==== RECORD EXTRACTS ====

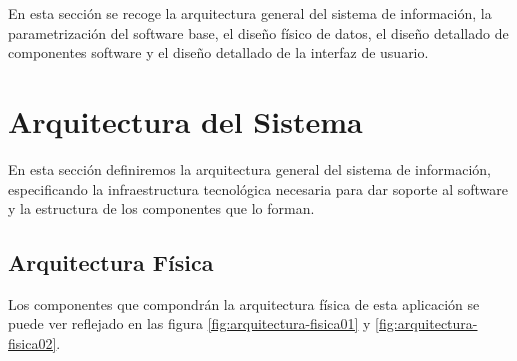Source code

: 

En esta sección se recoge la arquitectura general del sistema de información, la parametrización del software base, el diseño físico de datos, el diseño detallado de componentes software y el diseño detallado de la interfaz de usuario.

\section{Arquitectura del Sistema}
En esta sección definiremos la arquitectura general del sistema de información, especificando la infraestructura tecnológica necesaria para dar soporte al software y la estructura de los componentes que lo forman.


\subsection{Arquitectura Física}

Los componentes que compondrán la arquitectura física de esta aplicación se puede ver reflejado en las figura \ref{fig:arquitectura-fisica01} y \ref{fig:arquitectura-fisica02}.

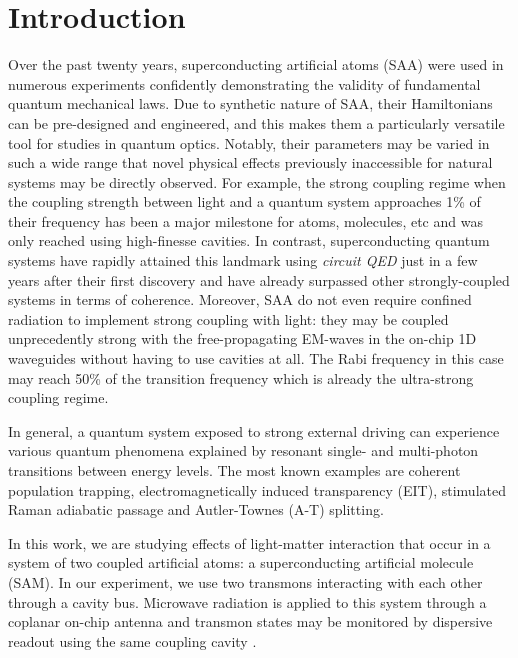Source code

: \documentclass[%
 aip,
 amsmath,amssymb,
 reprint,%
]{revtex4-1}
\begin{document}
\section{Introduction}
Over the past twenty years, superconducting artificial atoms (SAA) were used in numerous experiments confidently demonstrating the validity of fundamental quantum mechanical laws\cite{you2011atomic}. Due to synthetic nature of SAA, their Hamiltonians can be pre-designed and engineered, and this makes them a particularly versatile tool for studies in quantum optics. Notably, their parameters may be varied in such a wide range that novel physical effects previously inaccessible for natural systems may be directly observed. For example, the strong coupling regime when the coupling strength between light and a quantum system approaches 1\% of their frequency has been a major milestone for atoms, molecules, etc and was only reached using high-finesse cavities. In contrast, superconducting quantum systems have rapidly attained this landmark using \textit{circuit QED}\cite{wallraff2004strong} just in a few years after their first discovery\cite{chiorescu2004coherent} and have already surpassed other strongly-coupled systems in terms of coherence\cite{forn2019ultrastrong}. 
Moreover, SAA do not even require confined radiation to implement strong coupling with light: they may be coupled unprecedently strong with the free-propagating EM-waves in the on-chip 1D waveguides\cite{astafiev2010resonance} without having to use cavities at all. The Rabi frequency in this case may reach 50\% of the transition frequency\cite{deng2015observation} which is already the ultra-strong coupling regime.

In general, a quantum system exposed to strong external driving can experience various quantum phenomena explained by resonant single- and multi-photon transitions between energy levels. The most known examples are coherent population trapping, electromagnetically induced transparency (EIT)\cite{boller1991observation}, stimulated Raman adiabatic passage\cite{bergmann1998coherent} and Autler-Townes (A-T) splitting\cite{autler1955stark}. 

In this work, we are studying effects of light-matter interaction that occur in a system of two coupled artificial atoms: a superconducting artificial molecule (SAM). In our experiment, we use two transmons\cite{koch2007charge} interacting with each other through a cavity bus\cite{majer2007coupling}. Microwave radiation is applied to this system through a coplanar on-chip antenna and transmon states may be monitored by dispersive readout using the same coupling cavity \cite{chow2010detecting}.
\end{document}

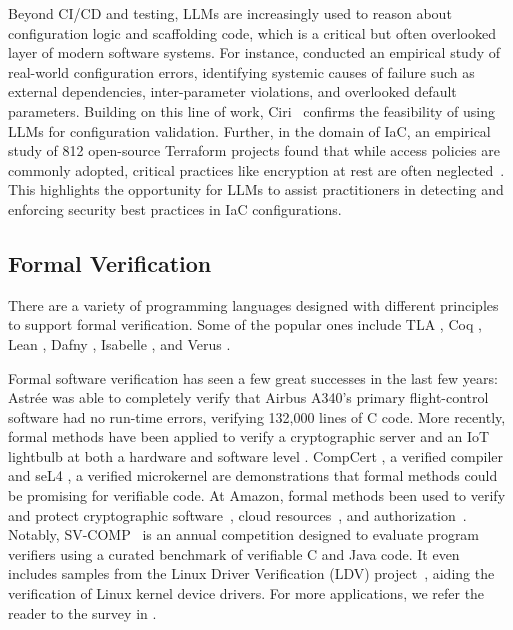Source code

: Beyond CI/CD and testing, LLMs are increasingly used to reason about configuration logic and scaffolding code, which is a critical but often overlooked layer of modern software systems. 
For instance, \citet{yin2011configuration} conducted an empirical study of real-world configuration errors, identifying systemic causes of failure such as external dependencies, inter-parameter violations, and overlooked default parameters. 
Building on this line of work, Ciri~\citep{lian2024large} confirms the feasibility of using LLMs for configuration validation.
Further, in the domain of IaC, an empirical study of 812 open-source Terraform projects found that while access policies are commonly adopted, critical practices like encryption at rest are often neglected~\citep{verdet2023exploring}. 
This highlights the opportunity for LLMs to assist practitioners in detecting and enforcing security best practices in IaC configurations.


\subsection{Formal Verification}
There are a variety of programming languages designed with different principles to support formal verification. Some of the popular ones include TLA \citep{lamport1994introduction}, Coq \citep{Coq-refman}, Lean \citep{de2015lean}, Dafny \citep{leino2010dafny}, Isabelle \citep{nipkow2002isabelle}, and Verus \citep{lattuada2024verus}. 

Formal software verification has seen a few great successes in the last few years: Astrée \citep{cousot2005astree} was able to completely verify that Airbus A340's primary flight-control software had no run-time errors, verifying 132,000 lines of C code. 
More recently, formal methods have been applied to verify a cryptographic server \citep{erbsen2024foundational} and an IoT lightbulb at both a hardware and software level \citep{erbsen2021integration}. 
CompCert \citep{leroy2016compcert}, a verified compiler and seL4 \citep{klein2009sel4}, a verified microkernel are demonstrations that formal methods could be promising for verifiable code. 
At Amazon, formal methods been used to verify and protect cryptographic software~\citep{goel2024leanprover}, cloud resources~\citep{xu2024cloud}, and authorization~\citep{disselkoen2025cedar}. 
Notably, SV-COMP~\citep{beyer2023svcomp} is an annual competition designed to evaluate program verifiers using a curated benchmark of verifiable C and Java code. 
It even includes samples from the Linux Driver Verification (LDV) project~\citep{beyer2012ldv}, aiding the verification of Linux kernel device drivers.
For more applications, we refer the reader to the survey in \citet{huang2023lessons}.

====
==== RECORD EXTRACTS ====

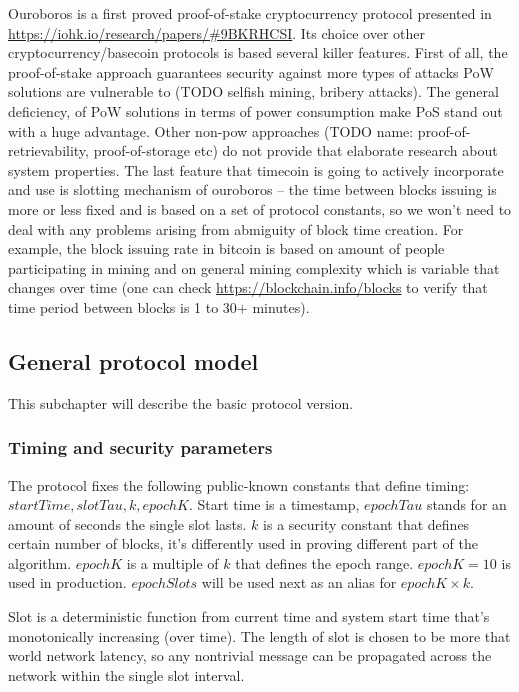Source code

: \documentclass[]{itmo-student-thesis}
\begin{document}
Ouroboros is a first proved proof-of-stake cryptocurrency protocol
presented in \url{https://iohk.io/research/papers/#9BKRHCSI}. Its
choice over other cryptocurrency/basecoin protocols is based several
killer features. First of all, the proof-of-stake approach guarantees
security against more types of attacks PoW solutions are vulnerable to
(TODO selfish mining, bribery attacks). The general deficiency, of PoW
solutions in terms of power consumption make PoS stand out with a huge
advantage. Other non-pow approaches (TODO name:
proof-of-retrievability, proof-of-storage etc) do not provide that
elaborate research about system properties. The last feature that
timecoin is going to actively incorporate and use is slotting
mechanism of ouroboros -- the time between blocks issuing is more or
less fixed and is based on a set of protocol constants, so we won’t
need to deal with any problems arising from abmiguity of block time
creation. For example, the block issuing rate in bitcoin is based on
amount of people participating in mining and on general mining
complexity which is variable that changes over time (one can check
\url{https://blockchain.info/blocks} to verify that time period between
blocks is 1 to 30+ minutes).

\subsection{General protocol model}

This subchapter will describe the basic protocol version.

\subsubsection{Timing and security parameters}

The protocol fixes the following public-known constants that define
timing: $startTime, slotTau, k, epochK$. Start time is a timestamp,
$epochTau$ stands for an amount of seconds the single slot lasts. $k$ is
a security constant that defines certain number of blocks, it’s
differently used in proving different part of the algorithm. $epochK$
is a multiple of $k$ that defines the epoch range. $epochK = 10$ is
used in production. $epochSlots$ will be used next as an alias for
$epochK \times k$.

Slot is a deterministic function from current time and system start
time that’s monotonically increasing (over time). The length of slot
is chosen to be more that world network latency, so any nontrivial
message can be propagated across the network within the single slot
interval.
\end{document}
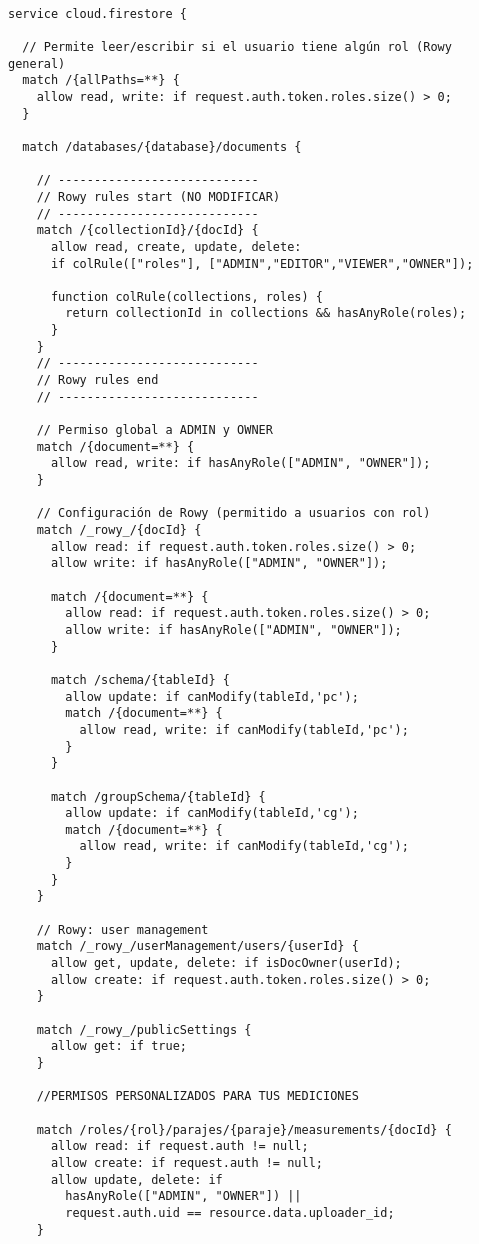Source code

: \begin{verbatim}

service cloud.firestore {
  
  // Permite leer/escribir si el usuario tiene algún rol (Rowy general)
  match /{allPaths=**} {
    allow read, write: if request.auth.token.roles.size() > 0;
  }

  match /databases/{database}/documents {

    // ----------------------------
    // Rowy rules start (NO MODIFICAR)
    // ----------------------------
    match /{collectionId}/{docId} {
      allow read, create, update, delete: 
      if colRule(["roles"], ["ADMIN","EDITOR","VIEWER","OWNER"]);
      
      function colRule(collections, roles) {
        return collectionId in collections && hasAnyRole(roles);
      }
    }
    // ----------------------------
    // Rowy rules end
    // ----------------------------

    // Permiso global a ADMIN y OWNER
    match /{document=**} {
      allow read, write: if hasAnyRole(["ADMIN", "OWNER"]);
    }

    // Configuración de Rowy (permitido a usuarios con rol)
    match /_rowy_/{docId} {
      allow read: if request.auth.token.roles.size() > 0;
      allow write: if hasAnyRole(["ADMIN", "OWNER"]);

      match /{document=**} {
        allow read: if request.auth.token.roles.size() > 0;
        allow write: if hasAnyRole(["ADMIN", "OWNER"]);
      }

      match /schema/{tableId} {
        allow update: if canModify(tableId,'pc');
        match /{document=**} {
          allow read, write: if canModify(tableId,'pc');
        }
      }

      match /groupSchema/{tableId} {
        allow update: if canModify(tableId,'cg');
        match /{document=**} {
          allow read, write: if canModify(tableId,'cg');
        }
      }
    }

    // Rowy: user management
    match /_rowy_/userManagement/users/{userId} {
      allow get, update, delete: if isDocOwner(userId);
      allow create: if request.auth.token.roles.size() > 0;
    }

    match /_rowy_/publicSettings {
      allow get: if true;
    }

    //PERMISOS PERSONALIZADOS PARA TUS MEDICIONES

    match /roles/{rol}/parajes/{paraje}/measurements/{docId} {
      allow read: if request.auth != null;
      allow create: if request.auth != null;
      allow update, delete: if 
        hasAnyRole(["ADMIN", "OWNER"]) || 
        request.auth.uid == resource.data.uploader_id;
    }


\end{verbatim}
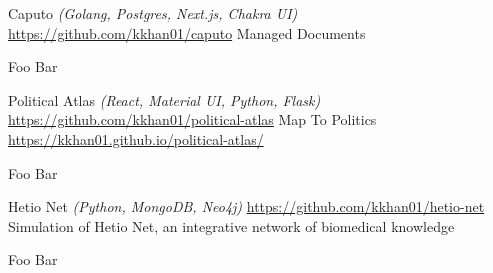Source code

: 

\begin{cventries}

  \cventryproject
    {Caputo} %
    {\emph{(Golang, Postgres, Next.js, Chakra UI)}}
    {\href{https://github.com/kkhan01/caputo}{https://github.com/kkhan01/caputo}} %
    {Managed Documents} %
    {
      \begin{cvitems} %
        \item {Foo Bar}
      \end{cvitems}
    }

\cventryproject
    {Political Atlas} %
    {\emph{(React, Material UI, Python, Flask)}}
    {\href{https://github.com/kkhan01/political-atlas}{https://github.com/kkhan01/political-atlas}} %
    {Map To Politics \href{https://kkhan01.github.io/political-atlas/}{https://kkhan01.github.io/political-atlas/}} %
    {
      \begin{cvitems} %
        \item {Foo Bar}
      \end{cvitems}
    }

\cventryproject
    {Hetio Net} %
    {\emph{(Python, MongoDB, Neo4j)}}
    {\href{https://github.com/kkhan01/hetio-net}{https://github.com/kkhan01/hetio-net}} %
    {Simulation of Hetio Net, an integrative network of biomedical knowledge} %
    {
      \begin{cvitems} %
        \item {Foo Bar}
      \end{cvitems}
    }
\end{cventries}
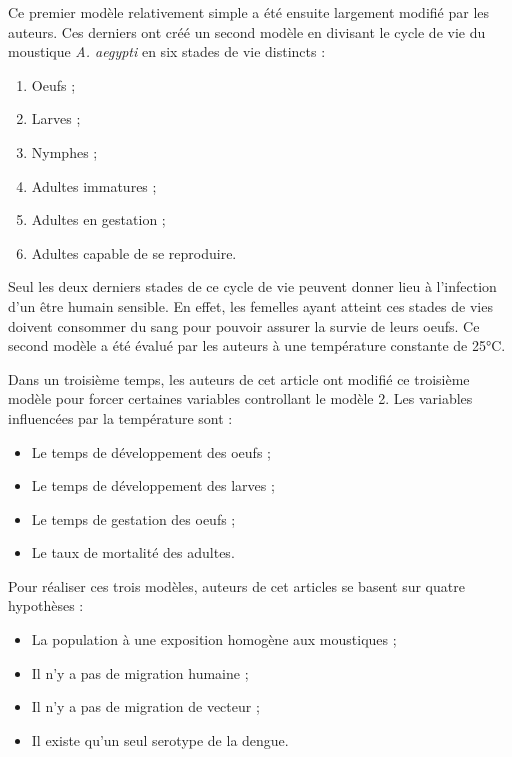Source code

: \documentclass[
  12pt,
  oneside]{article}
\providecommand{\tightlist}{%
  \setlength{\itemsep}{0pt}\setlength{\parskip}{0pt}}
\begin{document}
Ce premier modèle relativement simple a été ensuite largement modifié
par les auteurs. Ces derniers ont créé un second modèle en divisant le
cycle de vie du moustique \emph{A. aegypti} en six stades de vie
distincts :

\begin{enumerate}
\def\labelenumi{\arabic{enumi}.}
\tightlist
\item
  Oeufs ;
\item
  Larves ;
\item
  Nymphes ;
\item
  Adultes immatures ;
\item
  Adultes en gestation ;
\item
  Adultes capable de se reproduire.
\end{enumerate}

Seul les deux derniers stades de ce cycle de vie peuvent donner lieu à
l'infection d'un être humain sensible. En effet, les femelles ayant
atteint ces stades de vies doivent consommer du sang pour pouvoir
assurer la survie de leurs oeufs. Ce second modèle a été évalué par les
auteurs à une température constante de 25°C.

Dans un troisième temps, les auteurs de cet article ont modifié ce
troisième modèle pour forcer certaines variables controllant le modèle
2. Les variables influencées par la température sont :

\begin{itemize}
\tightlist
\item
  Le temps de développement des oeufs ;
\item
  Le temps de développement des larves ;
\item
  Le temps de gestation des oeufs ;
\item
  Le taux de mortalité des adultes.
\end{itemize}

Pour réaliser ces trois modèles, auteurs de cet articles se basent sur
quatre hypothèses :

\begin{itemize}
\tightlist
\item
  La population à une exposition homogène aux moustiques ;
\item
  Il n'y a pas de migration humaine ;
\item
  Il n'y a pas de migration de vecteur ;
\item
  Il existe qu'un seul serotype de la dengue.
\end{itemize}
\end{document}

====

- _TO DO_
Check every line of the records above for the string "userId". Copy those that hold it.

- _RESPONSE TO THE TASK_
    match /_rowy_/userManagement/users/{userId} {
      allow get, update, delete: if isDocOwner(userId);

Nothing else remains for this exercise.